Absurd, of course, because this was the 1960s, a time when activists, black and white, were challenging the savage inequalities being openly committed by white America upon black America.
No sane white person, not even the strongest advocate for racial justice, would ever long to suffer from the vicious, widespread tactics including terrorism and murder used to deny equal rights and opportunities for people of color in this country.
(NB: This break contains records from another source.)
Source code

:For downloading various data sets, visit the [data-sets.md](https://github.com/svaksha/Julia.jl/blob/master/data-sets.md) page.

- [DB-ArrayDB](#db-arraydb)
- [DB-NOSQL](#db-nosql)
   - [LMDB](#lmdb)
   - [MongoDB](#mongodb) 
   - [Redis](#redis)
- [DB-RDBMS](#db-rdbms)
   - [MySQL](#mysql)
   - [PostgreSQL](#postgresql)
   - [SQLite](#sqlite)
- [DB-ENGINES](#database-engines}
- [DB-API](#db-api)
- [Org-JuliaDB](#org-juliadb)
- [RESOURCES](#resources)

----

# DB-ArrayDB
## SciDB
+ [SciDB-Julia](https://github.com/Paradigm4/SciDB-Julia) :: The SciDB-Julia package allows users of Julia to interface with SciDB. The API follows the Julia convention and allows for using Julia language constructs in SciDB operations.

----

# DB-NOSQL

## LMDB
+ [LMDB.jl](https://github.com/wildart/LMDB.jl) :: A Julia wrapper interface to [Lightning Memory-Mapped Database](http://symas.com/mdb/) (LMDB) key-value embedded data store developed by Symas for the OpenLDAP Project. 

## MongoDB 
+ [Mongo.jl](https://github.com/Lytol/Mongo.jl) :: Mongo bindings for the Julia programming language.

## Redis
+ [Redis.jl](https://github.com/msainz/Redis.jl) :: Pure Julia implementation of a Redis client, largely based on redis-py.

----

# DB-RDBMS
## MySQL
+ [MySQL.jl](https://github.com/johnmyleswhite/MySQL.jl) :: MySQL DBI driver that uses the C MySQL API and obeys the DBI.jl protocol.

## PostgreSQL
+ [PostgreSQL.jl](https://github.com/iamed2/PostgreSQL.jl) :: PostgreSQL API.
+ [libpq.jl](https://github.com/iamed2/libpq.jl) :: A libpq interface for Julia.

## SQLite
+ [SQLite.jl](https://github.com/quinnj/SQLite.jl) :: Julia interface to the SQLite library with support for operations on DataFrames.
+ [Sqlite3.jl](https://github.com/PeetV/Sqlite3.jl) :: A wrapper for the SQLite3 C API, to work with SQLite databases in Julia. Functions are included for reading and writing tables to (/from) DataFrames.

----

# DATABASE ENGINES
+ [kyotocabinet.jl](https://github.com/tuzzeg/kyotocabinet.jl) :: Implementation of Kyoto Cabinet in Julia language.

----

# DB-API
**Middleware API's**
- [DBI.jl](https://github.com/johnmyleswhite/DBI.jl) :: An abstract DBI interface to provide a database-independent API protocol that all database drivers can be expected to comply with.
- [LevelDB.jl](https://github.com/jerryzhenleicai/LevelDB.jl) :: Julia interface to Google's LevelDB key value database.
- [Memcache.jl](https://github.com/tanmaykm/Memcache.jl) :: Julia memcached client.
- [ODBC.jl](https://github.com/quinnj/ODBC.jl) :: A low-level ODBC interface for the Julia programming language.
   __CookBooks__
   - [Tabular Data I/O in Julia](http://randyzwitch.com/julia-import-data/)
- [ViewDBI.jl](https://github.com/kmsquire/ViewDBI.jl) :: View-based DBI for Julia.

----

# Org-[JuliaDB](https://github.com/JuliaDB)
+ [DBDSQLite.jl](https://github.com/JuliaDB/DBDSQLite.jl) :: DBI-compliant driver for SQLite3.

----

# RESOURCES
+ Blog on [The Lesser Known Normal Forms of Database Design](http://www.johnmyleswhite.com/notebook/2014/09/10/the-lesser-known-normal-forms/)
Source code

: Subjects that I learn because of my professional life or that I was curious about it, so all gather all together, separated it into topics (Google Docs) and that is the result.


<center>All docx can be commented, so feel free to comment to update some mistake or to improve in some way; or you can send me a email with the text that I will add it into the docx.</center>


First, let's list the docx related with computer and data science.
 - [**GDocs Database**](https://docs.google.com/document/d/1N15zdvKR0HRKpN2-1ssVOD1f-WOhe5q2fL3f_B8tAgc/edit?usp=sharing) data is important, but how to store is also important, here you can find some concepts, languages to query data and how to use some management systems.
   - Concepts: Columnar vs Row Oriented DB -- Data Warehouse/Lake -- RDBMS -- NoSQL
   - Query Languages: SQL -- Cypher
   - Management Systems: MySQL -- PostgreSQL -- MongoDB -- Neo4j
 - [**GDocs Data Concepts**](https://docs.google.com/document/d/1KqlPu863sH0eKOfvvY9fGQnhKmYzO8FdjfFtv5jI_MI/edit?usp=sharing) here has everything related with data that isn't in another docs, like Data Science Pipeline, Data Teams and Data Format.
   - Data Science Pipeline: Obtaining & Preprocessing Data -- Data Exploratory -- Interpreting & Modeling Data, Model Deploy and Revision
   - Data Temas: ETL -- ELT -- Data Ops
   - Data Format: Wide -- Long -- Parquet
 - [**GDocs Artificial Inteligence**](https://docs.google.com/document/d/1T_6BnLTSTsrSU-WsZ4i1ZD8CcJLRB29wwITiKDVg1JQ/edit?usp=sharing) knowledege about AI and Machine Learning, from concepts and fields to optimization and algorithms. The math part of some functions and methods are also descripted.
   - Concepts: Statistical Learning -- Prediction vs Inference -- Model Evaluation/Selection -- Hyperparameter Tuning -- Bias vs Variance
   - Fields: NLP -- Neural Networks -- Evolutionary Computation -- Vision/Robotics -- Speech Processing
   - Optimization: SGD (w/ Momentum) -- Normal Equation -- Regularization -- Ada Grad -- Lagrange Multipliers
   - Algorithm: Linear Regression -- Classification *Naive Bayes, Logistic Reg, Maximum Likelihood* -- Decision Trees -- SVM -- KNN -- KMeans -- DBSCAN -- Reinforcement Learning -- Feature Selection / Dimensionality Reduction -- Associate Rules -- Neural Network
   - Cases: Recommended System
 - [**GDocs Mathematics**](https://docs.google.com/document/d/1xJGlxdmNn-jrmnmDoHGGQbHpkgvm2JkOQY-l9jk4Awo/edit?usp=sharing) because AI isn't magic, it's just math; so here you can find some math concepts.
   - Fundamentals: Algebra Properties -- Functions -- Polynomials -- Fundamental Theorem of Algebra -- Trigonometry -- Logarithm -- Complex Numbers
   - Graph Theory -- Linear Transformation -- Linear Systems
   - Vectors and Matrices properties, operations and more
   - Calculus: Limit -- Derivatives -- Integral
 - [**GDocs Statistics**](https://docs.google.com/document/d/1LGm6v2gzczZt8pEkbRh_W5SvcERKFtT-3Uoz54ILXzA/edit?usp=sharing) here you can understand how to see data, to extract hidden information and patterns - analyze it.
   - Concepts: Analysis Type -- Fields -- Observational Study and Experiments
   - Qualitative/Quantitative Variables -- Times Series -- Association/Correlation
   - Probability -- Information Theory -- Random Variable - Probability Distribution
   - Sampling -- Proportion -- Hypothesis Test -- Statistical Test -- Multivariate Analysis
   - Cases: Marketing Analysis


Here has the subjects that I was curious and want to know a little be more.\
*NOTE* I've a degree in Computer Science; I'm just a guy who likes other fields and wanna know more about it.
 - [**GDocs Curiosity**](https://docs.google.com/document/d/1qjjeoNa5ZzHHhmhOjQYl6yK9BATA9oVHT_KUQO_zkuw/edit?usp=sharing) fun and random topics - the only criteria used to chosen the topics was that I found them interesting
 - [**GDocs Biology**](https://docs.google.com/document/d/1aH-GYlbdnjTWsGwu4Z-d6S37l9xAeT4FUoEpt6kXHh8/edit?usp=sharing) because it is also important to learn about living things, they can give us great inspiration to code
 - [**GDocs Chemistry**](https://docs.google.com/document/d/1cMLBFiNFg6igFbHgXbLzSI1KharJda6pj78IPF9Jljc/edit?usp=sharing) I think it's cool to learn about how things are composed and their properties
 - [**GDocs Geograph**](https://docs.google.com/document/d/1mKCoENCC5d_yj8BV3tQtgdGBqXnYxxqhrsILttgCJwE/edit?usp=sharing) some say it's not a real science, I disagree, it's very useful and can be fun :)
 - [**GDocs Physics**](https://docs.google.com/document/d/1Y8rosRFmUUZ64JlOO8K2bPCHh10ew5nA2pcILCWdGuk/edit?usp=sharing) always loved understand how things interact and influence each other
We’ve made racial progress since, even though fair-minded people recognize we still have a long way to go.
But it’s incredible today that some of the most privileged people in our society—members of the U.S. Supreme Court and high government officials in this state—pretend we’re ready to burst into a rousing rendition of that ridiculously ignorant song.
Despite every factual statistic documenting black and brown people languishing on the miserable end of every measure of wealth, health, employment, education, housing, incarceration and early death, the right wing has created an upside-down fantasy world in which poor people of color are the luckiest, most privileged class on earth.
They rail against those we keep at the very bottom in this country for living high on the hog in poverty where they don’t have to work and get everything provided free to them on a silver platter as they loll about on their cushy hammocks of special privilege.
The conservative majority on the U.S. Supreme Court, including ultra-conservative black Justice Clarence Thomas, an honorary member of the extreme right, white wing, just approved voters in Michigan passing a constitutional amendment to ban any university attempts to increase African American access to higher education.
The subject of the case is usually described as affirmative action for people of color, but that’s really a misnomer.
|
By destroying efforts to open up institutions from which African Americans and other minorities are overwhelmingly excluded, the court was simply expanding America’s oldest and most strongly defended affirmative action program—affirmative action for white people.
Grothman Stands Up for White People
The irony is the only reason Michigan voters held a referendum to stop the University of Michigan from considering race in admissions was to obstruct the Supreme Court’s previous decision upholding the university’s use of race as a factor to create a better, more diverse student body.
And the only reason racial minorities won that case was that Sandra Day O’Connor, a more decent Republican justice appointed by President Ronald Reagan, prevented her less decent right-wing colleagues from killing affirmative action outright.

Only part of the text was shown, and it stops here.